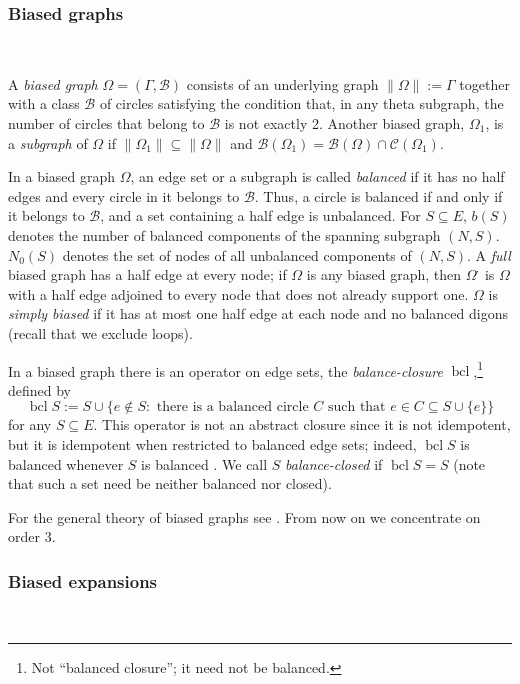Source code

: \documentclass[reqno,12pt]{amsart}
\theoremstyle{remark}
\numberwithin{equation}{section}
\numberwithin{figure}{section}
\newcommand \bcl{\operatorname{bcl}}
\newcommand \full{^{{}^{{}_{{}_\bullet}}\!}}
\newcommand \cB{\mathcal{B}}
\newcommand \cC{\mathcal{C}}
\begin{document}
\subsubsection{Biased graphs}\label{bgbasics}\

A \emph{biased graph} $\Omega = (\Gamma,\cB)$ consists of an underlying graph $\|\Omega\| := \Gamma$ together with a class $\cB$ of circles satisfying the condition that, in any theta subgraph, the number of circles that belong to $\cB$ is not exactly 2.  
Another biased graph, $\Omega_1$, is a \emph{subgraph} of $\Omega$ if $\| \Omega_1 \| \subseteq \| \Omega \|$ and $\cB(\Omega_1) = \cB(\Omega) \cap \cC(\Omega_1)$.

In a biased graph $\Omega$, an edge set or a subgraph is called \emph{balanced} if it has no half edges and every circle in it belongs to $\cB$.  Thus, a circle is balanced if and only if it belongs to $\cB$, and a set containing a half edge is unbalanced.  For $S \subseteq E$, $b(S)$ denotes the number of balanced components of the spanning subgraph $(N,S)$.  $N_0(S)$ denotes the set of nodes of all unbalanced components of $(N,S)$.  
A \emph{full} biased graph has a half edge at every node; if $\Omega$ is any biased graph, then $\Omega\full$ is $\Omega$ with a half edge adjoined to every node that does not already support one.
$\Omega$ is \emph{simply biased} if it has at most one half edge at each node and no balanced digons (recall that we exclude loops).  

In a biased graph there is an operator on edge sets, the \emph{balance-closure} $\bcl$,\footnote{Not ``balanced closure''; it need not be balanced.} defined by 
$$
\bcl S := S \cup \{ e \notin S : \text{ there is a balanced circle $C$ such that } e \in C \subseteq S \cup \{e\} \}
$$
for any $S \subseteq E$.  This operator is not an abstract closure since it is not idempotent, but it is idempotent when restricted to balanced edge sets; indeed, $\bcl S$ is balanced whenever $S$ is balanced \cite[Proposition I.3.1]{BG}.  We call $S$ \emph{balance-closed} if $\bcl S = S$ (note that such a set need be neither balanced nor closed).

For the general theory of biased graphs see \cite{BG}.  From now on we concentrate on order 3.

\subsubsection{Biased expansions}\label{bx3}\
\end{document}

WHAT YOU ARE ASKED TO DO.
In the copy, include every entry above exactly and leave out each picture.

RESPONSE TO THIS TASK.
Source code

: \documentclass[reqno,12pt]{amsart}
\theoremstyle{remark}
\numberwithin{equation}{section}
\numberwithin{figure}{section}
\newcommand \bcl{\operatorname{bcl}}
\newcommand \full{^{{}^{{}_{{}_\bullet}}\!}}
\newcommand \cB{\mathcal{B}}
\newcommand \cC{\mathcal{C}}
\begin{document}
\subsubsection{Biased graphs}\label{bgbasics}\

A \emph{biased graph} $\Omega = (\Gamma,\cB)$ consists of an underlying graph $\|\Omega\| := \Gamma$ together with a class $\cB$ of circles satisfying the condition that, in any theta subgraph, the number of circles that belong to $\cB$ is not exactly 2.  
Another biased graph, $\Omega_1$, is a \emph{subgraph} of $\Omega$ if $\| \Omega_1 \| \subseteq \| \Omega \|$ and $\cB(\Omega_1) = \cB(\Omega) \cap \cC(\Omega_1)$.

In a biased graph $\Omega$, an edge set or a subgraph is called \emph{balanced} if it has no half edges and every circle in it belongs to $\cB$.  Thus, a circle is balanced if and only if it belongs to $\cB$, and a set containing a half edge is unbalanced.  For $S \subseteq E$, $b(S)$ denotes the number of balanced components of the spanning subgraph $(N,S)$.  $N_0(S)$ denotes the set of nodes of all unbalanced components of $(N,S)$.  
A \emph{full} biased graph has a half edge at every node; if $\Omega$ is any biased graph, then $\Omega\full$ is $\Omega$ with a half edge adjoined to every node that does not already support one.
$\Omega$ is \emph{simply biased} if it has at most one half edge at each node and no balanced digons (recall that we exclude loops).  

In a biased graph there is an operator on edge sets, the \emph{balance-closure} $\bcl$,\footnote{Not ``balanced closure''; it need not be balanced.} defined by 
$$
\bcl S := S \cup \{ e \notin S : \text{ there is a balanced circle $C$ such that } e \in C \subseteq S \cup \{e\} \}
$$
for any $S \subseteq E$.  This operator is not an abstract closure since it is not idempotent, but it is idempotent when restricted to balanced edge sets; indeed, $\bcl S$ is balanced whenever $S$ is balanced \cite[Proposition I.3.1]{BG}.  We call $S$ \emph{balance-closed} if $\bcl S = S$ (note that such a set need be neither balanced nor closed).

For the general theory of biased graphs see \cite{BG}.  From now on we concentrate on order 3.

\subsubsection{Biased expansions}\label{bx3}\
\end{document}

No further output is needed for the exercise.